Work instruction: Look for the word "lockInterruptibly" in the material below, then report each line where it occurs.

Input material:
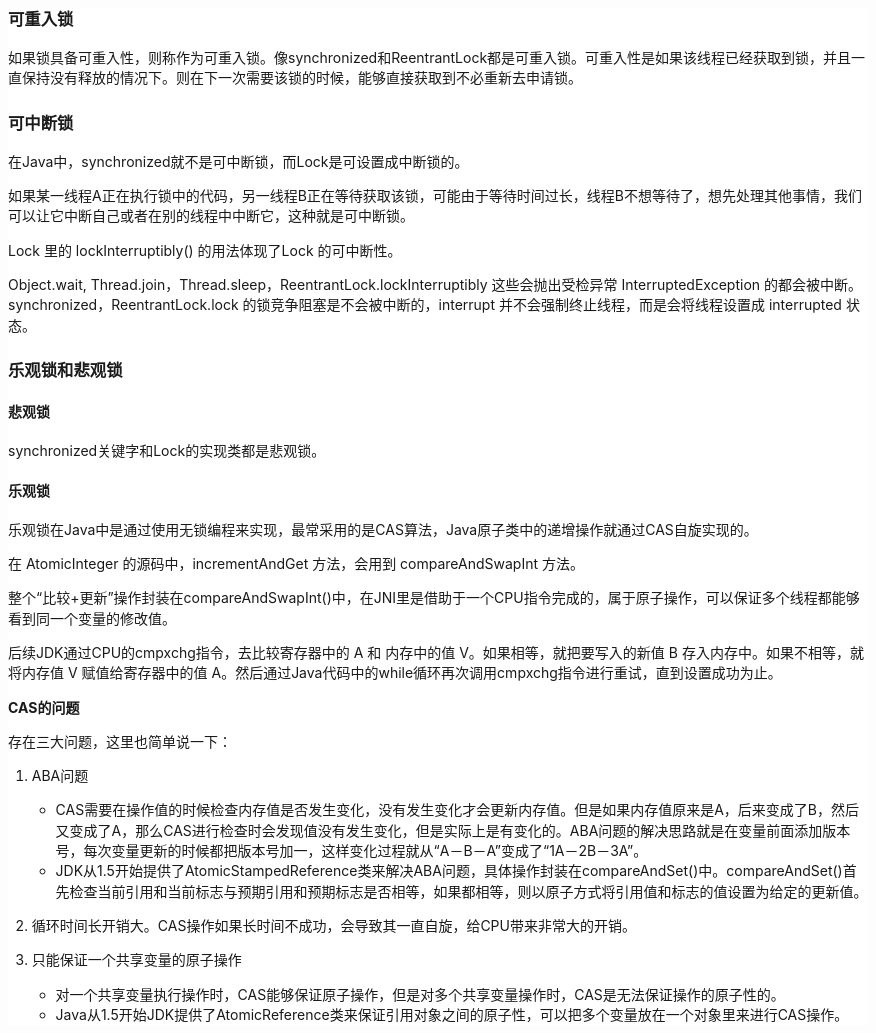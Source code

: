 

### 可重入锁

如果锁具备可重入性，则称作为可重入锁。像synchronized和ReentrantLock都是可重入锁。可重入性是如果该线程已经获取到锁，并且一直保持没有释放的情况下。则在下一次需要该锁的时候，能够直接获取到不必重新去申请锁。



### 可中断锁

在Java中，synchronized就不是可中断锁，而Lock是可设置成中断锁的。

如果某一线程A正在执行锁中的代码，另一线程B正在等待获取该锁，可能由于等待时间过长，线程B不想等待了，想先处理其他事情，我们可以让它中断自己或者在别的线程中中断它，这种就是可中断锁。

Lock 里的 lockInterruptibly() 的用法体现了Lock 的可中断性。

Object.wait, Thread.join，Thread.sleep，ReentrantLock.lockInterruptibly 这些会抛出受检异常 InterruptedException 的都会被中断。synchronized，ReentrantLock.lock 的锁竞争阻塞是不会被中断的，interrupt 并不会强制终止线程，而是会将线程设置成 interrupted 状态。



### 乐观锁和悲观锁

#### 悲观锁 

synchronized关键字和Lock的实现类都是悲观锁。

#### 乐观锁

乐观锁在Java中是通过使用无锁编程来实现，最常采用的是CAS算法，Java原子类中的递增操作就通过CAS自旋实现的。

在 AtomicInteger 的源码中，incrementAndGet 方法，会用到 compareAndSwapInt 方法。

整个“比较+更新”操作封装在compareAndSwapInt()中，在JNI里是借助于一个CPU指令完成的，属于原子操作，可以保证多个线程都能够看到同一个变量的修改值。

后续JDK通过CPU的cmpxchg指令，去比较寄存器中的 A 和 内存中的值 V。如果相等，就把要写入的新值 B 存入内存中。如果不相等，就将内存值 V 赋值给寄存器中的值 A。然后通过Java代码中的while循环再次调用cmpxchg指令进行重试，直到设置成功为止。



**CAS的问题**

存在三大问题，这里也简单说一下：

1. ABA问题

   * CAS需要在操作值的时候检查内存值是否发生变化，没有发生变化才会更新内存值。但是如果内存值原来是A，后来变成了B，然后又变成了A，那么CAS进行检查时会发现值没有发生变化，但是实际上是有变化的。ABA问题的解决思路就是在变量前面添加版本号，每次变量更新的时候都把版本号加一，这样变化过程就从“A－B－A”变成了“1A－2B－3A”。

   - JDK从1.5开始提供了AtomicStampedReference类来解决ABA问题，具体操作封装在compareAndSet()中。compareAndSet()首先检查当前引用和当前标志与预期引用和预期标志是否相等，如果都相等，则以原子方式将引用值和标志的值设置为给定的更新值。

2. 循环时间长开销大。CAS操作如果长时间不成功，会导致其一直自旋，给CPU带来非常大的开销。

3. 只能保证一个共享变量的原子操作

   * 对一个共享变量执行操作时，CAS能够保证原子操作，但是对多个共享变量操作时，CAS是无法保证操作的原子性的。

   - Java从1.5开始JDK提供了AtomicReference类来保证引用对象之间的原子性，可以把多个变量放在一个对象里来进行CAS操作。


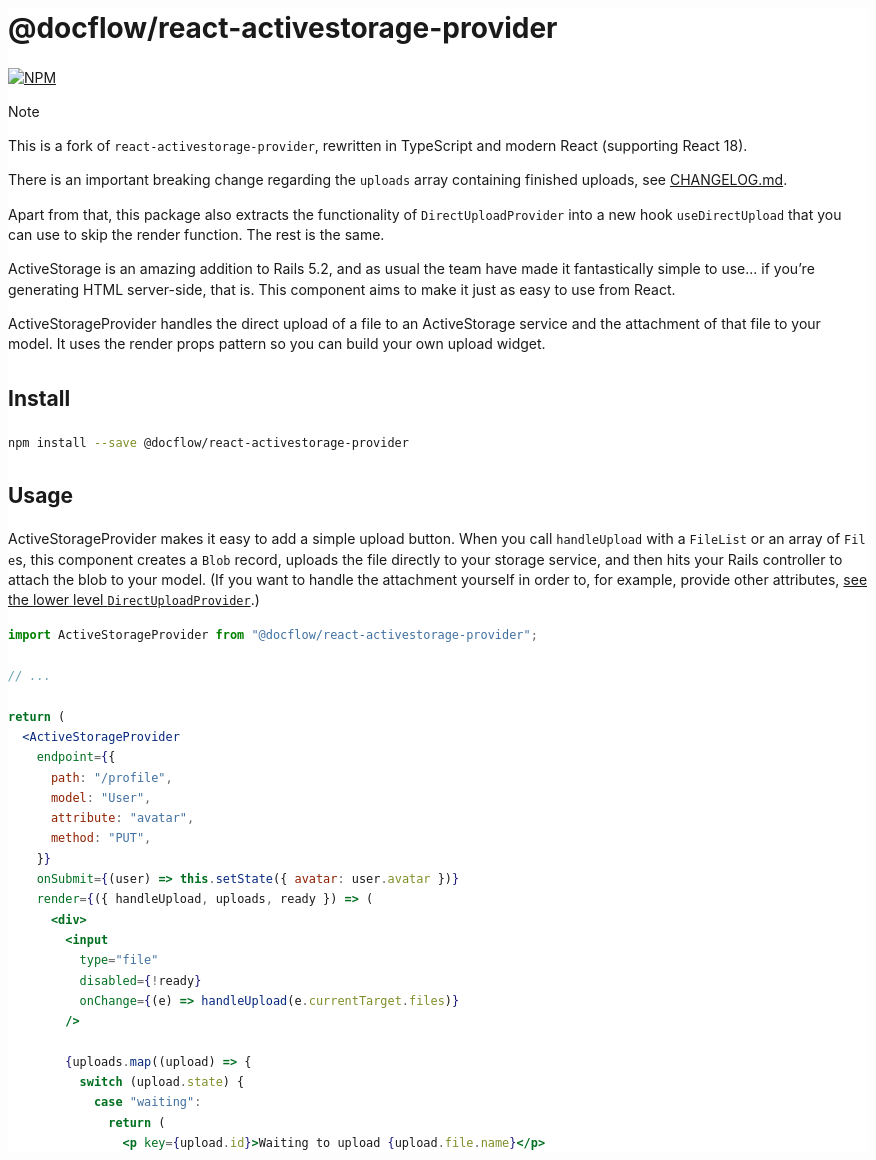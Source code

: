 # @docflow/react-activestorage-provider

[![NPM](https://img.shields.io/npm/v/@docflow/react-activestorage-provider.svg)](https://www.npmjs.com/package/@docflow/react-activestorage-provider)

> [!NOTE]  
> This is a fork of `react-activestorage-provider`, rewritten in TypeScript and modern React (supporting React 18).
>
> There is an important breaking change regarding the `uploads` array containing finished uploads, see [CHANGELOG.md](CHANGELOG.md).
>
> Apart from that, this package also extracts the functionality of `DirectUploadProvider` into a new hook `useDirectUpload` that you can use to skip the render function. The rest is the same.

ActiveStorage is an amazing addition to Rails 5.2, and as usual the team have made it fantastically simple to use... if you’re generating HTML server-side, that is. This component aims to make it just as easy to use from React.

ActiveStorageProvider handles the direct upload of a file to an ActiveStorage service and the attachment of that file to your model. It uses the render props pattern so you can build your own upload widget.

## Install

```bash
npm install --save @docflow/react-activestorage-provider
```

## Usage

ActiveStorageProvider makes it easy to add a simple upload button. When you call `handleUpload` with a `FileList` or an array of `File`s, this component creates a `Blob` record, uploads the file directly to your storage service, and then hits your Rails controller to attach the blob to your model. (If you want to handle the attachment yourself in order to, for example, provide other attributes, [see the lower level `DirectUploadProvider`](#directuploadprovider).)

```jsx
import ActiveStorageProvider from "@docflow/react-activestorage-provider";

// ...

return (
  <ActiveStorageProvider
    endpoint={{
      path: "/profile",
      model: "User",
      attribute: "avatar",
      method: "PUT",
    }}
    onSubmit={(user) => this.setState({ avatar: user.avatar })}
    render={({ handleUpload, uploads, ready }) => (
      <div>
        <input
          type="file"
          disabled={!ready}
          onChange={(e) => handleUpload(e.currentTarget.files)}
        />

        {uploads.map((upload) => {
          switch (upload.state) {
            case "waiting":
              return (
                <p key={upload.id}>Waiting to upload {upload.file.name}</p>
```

Solution below:
Lock 里的 lockInterruptibly() 的用法体现了Lock 的可中断性。
Object.wait, Thread.join，Thread.sleep，ReentrantLock.lockInterruptibly 这些会抛出受检异常 InterruptedException 的都会被中断。synchronized，ReentrantLock.lock 的锁竞争阻塞是不会被中断的，interrupt 并不会强制终止线程，而是会将线程设置成 interrupted 状态。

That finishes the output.